Welcome, welcome, welcome. Welcome to today’s episode. I just want you to know how much I love being with you each week, and how proud I am of you for investing this time in your parenting, in your kids, in your family. Well done.
Now, if you’ve been listening for a while, you know my goal each week is to bring you tips, ideas, and support that helps you create deep connection and cooperation with your kids. Today I want to take you on a journey to see what is possible for you, your parenting, and your family.
Today, I want you to listen in on a coaching call between myself and Samantha. Samantha is the mother of an incredibly strong willed six year old boy, Julian, who is one awesome human being. In today’s conversation, you’ll hear the journey Samantha’s been on, as she navigates the path of peaceful parenting with her strong willed son, and all that comes up for her and her own childhood wounds.
I know many of you will relate to Samantha’s story of growing up in a dominant household and the wounds that come from the power over dominant parenting style, and the many aha moments she’s had as she breaks the cycle she inherited and moves towards real world peaceful parenting.
I’m excited to share with you this real open and authentic conversation between Samantha and me because I want you to know what’s possible. I want you to know what moving down the real world peaceful parenting path looks like. I want you to know so you can walk the path too.
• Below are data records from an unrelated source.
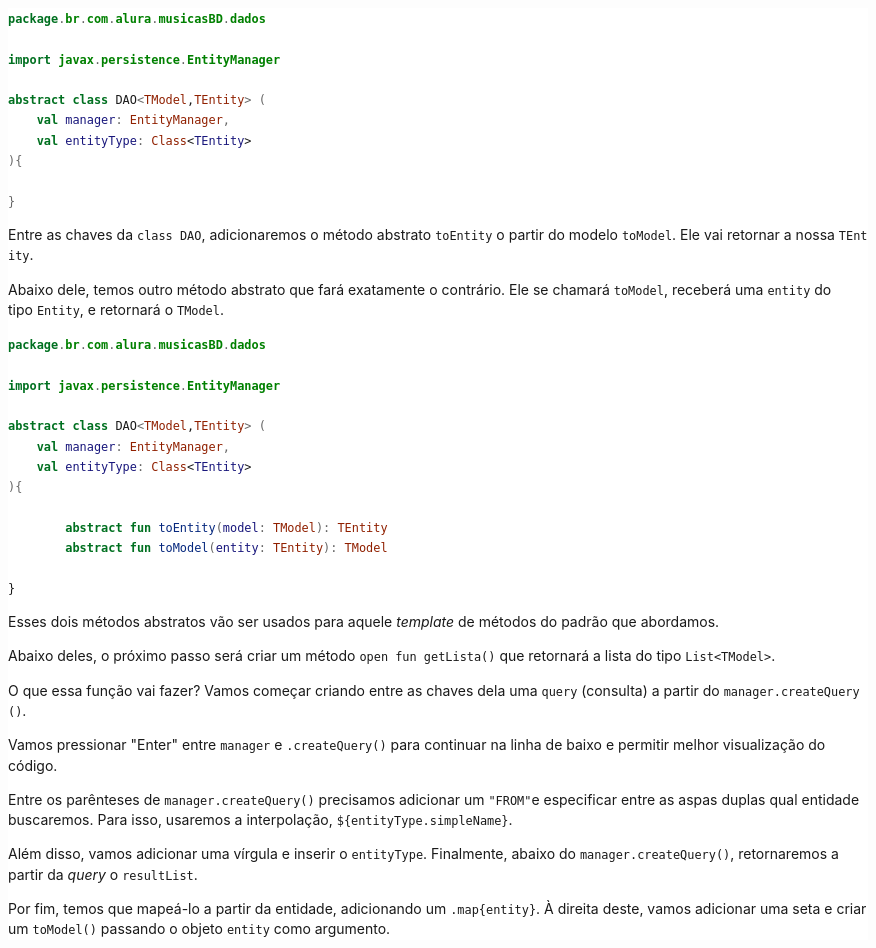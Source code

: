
 ```kotlin
package.br.com.alura.musicasBD.dados

import javax.persistence.EntityManager

abstract class DAO<TModel,TEntity> (
    val manager: EntityManager,
    val entityType: Class<TEntity>
){

}
```

Entre as chaves da `class DAO`, adicionaremos o método abstrato `toEntity` o partir do modelo `toModel`. Ele vai retornar a nossa `TEntity`.

Abaixo dele, temos outro método abstrato que fará exatamente o contrário. Ele se chamará `toModel`, receberá uma `entity` do tipo `Entity`, e retornará o `TModel`.

```kotlin
package.br.com.alura.musicasBD.dados

import javax.persistence.EntityManager

abstract class DAO<TModel,TEntity> (
    val manager: EntityManager,
    val entityType: Class<TEntity>
){

        abstract fun toEntity(model: TModel): TEntity
        abstract fun toModel(entity: TEntity): TModel
        
}
```

Esses dois métodos abstratos vão ser usados para aquele _template_ de métodos do padrão que abordamos.

Abaixo deles, o próximo passo será criar um método `open fun getLista()` que retornará a lista do tipo `List<TModel>`.

O que essa função vai fazer? Vamos começar criando entre as chaves dela uma `query` (consulta) a partir do `manager.createQuery()`.

Vamos pressionar "Enter" entre `manager` e `.createQuery()` para continuar na linha de baixo e permitir melhor visualização do código.

Entre os parênteses de `manager.createQuery()` precisamos adicionar um `"FROM"`e especificar entre as aspas duplas qual entidade buscaremos. Para isso, usaremos a interpolação, `${entityType.simpleName}`.

Além disso, vamos adicionar uma vírgula e inserir o `entityType`. Finalmente, abaixo do `manager.createQuery()`, retornaremos a partir da _query_ o `resultList`.

Por fim, temos que mapeá-lo a partir da entidade, adicionando um `.map{entity}`. À direita deste, vamos adicionar uma seta e criar um `toModel()` passando o objeto `entity` como argumento.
As you listen, keep an ear out for specifically how Samantha is healing and re-parenting herself right alongside her son, and how this is helping her break the cycle of dominant parenting and be fully present with her son. How this work, which we do inside The Hive, my monthly membership community is helping her overcome her triggers, stay regulated when Julian is storming, and not storm alongside him. So good. I love it so much.
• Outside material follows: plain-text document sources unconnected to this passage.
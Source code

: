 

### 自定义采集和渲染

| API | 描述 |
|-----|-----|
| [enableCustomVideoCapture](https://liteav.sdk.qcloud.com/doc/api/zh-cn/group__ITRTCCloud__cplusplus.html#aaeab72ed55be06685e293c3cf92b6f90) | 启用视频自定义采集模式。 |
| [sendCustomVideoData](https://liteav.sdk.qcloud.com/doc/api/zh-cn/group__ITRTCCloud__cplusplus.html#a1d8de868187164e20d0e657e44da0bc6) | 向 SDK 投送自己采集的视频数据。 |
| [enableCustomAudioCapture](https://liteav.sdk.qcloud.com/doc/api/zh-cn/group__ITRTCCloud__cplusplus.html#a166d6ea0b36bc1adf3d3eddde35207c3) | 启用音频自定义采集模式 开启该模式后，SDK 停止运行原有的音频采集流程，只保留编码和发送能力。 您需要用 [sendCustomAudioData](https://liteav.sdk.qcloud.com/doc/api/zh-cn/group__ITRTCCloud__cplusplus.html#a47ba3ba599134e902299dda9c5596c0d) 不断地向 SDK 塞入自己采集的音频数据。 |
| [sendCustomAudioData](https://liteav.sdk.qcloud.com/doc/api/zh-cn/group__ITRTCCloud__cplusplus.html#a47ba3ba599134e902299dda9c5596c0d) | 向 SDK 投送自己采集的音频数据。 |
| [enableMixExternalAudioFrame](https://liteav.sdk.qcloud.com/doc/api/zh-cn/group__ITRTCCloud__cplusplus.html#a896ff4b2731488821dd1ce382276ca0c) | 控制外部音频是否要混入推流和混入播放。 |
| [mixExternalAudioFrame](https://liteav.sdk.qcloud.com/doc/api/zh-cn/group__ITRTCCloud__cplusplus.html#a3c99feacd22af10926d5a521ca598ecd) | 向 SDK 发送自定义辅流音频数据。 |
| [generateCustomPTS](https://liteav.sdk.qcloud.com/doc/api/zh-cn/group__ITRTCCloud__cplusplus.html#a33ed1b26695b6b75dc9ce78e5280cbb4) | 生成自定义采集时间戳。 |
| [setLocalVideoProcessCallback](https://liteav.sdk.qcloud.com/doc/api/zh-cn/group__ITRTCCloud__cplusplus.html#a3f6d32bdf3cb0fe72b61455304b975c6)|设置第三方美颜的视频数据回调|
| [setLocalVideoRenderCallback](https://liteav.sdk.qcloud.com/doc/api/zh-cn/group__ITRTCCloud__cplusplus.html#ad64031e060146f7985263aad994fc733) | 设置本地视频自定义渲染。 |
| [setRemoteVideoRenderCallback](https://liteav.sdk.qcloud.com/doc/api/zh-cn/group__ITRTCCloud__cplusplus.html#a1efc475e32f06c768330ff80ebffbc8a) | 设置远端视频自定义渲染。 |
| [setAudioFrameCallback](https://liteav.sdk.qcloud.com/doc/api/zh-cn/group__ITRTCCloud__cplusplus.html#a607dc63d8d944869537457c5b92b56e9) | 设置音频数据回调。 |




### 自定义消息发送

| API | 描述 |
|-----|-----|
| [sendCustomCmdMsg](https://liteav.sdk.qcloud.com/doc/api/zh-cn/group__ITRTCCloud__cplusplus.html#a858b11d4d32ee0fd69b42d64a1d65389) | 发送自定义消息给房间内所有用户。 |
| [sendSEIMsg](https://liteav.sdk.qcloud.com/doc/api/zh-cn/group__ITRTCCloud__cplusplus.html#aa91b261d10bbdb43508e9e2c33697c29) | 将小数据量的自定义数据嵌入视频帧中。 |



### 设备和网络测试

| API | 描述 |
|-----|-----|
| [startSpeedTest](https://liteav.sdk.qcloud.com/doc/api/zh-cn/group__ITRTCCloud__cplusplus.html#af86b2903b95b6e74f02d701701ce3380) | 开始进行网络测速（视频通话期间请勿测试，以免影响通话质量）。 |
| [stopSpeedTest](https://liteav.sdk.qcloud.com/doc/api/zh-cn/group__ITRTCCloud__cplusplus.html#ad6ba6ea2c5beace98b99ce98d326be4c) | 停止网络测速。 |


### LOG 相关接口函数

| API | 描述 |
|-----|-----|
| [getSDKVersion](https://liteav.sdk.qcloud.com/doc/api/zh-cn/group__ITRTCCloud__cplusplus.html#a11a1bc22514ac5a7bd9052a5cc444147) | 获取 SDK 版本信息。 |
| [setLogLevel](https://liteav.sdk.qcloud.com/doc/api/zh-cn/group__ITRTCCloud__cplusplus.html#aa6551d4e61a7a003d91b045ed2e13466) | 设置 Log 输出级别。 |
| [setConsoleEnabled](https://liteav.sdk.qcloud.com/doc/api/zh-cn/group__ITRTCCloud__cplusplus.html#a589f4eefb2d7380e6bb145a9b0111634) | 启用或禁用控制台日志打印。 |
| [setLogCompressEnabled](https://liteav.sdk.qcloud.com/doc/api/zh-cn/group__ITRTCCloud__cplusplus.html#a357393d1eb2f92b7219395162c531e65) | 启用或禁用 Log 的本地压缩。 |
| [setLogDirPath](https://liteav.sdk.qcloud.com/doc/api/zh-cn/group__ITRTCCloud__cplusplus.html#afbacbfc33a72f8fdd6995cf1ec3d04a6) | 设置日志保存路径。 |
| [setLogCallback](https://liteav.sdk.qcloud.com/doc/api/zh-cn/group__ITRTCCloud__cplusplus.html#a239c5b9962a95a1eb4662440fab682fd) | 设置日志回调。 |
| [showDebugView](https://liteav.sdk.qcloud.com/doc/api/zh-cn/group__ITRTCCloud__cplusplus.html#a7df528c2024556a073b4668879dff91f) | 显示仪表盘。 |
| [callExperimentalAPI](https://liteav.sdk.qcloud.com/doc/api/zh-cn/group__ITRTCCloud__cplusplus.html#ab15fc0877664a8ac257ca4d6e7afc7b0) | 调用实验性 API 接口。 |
Many, many, many parents I coach and work with inside The Hive are cycle breakers just like Samantha. These parents are breaking the inherited parenting patterns. Patterns that create disconnection, cooperation, and impact trust between you and your kids. Patterns like yelling, shutting down conditional love, conditional acceptance, disconnection, punishing, hitting, shaming, judging, etc.
So enjoy listening to this coaching conversation between Samantha and myself. If this speaks to you, and you recognize unhealthy familial patterns you inherited and want tools and support like Samantha to break the cycle and not pass these along to your kids, come join us in The Hive. You’re absolutely going to love it. I promise. You can jump on board at The Hive by going to www.theHivecoaching.com. I’d love to have you join us. In the meantime, enjoy this conversation.
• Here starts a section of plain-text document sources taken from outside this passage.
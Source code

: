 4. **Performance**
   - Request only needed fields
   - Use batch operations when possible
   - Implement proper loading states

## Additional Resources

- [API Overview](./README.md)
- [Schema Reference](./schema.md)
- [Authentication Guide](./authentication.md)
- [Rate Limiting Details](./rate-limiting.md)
Lisa: Welcome, Samantha. I am so excited to be talking with you today.
Samantha: Thank you. I’m excited to be here. Thank you for having me.
Lisa: Yeah, it’s great. So for the listeners, Samantha is a Hive member who’s been on the path of real world peaceful parenting for about a year now. Right?
Samantha: Maybe six months, seven months.
Lisa: Okay. Samantha is a mom to a beautiful, wonderful, amazing, strong willed six year old. Today we’re going to talk about and do some coaching around process problem versus character problem. Which I’m super excited for us all to listen in on as we have a coaching session on how to help her son Julian understand process problem versus character problem. So give us some background and let’s get started Samantha.
Samantha: So I’ve been thinking a lot about process problems versus character problems and where the idea that something that’s a process problem then becomes in your mind that it’s a character problem. Where do we get that idea? I think for myself, I got the idea because growing up my mom was very stressed out.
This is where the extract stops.